In the last year, the Carnegie Mellon spin-off RoboTutor has helped more than 2,000 students across East Africa take education into their own hands with tablet-based learning tools.

Their next target? 10,000 students.

Working with a $1 million gift from the Elon Musk-affiliated XPRIZE, a nonprofit that provides grants for public-minded and humanistic software projects, researchers worked with local partners to share their education apps in 170 rural communities across Tanzania.

The app provides basic reading, writing and math lessons, then uses artificial intelligence to assess a student’s progress and make targeted suggestions for activities and further study.

According to the company, 90 percent of its participants could not read a single word in Swahili at the start of a trial period using the app.
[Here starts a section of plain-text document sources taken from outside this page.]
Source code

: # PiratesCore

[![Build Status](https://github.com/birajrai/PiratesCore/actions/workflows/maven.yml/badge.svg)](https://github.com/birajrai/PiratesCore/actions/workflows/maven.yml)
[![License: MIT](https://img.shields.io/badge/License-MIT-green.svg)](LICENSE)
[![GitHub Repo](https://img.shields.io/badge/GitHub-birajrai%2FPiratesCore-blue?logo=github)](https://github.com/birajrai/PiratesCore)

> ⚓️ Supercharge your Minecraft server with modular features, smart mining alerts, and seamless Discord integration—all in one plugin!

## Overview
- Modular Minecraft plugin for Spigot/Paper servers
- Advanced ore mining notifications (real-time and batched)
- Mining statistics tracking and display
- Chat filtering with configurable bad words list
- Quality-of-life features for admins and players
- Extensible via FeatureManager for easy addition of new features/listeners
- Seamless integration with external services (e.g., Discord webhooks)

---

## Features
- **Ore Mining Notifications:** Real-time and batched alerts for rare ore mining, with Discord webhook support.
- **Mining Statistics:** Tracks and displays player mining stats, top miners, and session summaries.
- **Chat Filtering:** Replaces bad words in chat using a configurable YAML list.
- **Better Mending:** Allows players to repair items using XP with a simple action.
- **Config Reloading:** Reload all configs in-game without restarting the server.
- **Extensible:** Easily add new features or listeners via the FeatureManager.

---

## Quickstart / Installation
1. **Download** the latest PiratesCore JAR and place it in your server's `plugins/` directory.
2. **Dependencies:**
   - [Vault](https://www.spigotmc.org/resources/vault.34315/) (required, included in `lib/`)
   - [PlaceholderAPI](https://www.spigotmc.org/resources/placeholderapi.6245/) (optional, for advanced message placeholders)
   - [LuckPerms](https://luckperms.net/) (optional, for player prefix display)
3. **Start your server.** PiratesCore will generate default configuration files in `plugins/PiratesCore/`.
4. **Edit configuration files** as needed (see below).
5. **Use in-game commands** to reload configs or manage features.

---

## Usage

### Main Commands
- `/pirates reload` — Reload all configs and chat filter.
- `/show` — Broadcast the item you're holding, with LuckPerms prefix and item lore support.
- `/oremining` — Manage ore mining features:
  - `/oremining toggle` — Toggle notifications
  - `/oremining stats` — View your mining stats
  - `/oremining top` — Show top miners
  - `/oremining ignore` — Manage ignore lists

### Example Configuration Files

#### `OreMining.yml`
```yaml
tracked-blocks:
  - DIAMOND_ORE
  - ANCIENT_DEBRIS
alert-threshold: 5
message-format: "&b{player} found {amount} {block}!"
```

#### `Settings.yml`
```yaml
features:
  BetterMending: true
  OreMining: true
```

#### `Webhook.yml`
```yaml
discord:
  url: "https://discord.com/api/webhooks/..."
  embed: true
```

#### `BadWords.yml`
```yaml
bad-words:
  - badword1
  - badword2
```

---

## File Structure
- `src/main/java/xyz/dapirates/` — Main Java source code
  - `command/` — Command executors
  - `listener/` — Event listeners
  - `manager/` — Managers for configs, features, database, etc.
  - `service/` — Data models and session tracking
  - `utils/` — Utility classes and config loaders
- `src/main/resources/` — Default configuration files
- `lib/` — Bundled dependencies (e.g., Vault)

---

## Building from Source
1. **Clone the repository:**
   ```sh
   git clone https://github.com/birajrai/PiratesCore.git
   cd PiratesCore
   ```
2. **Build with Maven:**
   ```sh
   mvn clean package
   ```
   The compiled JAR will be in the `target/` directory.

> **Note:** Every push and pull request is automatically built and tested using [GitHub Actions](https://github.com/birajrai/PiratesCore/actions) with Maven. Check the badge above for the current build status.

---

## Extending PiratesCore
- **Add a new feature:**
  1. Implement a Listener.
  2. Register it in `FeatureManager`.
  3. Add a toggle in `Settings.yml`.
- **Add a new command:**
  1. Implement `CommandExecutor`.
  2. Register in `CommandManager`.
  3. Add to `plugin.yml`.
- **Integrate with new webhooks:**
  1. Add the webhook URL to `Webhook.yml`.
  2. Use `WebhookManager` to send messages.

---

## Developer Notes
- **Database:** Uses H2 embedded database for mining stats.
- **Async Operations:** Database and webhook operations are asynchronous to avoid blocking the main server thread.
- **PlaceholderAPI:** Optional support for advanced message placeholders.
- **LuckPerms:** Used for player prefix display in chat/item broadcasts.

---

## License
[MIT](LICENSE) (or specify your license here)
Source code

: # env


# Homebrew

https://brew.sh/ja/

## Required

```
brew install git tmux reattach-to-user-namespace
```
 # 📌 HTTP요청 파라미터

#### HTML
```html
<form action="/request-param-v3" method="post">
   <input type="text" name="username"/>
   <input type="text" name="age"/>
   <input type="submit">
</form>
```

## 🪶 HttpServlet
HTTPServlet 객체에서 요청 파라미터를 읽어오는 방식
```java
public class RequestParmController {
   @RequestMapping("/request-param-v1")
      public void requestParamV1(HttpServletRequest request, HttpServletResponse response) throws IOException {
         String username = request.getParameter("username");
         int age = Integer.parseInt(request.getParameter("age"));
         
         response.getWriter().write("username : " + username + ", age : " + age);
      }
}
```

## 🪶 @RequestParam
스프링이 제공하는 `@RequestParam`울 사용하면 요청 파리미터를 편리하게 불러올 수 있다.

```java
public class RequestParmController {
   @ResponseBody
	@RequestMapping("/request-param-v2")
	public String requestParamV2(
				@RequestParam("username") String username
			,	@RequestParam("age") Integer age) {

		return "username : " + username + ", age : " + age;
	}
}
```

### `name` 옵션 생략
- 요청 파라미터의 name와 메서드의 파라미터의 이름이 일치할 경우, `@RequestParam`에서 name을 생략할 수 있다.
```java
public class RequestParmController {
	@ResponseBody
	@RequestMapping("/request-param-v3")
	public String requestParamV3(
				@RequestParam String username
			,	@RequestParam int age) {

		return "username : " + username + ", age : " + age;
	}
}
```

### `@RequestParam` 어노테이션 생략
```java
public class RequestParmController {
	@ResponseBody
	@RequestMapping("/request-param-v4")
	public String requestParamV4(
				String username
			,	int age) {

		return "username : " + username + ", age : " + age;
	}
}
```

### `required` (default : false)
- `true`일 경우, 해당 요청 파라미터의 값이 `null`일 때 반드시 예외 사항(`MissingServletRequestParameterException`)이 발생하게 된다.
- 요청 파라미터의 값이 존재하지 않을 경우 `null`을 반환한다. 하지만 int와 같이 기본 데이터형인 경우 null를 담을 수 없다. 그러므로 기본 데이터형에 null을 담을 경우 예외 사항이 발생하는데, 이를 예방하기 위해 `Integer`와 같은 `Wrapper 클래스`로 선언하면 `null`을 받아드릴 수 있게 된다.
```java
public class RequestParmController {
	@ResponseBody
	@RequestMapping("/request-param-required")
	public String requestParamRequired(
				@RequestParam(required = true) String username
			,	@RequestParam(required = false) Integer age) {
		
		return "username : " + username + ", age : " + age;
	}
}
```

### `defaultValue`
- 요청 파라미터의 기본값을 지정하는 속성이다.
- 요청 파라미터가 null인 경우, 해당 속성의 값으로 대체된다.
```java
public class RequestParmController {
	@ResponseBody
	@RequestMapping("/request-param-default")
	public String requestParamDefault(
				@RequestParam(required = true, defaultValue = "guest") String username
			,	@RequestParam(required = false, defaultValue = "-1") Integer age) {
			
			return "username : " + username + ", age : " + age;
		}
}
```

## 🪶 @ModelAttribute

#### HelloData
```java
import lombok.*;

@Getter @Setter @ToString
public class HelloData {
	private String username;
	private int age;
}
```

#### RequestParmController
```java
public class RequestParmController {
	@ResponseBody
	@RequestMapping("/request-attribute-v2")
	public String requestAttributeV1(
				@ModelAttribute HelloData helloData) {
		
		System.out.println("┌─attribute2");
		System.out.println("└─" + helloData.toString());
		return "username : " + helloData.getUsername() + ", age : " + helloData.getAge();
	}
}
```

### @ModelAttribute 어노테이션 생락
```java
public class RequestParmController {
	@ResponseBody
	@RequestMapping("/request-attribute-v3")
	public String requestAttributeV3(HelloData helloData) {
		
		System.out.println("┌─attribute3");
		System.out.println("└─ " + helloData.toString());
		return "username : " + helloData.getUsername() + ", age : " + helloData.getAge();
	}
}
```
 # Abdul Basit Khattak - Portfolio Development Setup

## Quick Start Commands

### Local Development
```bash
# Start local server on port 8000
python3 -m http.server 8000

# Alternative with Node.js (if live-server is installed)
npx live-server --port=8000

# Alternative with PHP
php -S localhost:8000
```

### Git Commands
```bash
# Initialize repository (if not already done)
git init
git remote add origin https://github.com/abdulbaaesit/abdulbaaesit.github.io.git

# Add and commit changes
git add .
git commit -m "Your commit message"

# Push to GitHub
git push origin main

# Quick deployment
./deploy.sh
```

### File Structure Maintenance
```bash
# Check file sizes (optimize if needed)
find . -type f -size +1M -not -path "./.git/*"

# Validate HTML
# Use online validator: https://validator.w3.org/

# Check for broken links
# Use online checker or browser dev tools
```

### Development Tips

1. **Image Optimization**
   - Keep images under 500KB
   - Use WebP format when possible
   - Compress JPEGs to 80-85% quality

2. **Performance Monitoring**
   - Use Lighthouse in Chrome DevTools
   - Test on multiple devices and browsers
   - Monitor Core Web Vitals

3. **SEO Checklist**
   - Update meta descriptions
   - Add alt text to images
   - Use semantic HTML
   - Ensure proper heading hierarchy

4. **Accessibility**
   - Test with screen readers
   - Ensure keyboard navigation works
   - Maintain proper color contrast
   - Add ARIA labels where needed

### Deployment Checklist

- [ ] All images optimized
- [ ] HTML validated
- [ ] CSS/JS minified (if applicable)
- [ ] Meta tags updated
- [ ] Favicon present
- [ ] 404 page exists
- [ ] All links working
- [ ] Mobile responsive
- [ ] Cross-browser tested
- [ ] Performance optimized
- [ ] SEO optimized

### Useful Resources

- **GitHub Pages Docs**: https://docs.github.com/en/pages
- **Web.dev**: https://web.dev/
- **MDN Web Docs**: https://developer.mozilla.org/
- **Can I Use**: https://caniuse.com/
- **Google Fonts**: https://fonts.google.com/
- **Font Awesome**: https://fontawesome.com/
By the end of 15 months, that number had decreased by half.

We “are incredibly proud and delighted by the performance of RoboTutor and I can’t thank enough the more than 180 people around the world who contributed to its development,” said Jack Mostow, leader of the RoboTutor team and a professor emeritus at CMU’s Robotics Institute.

Professor Leonora Anyango-Kivuva, a consultant for the National Foreign Language Center and a former Swahili instructor at Pitt, provided the voice for the project.

Despite coming up short at last week’s $15 million XPRIZE award ceremony at the Google Spruce Goose Hangar in Los Angeles, the team’s experience in Tanzania appears to have only strengthened their ambitions in East Africa.

Courtesy of Carnegie Mellon.

The company has announced that they’re in the early stages of planning and fundraising for a larger pilot project with the Ministry of Education in nearby Zambia.

Following the model of their initial pilot, the company is planning a program to educate 10,000 children across the nation in basic reading, writing and math skills. Along with the Ministry, which has promised staff and logistical support, RoboTutor will partner with the Africa-focused aid organization Anchor of Hope.

“Both organizations are perfectly situated to deploy this program,” wrote Dr. Felix Phiri, director of planning and information for the Zambian Ministry of Education. “Carnegie Mellon as a world leader in technological innovation and science, and Anchor of Hope Charities with a successful track record of deploying food and educational programmes in Zambia.”

Phiri added that if the trial is successful, the government will look to expand it to a national level.

Byron Spice, director of media relations for CMU’s School of Computer Science, tells NEXTpittsburgh that the project will cost $4 million to implement. RoboTutor has already raised $2 million.

As they move forward, the startup has pledged to keep all of their software open-source, so that it can serve young learners well beyond Africa.

“Though we didn’t win the big prize, it was an honor to participate in this grand educational effort,” Mostow said via a press release. “At Carnegie Mellon, we like to say that we work on solutions to real-world problems; I can’t think of a bigger educational challenge than the 250 million children on this planet who lack basic literacy and numeracy.”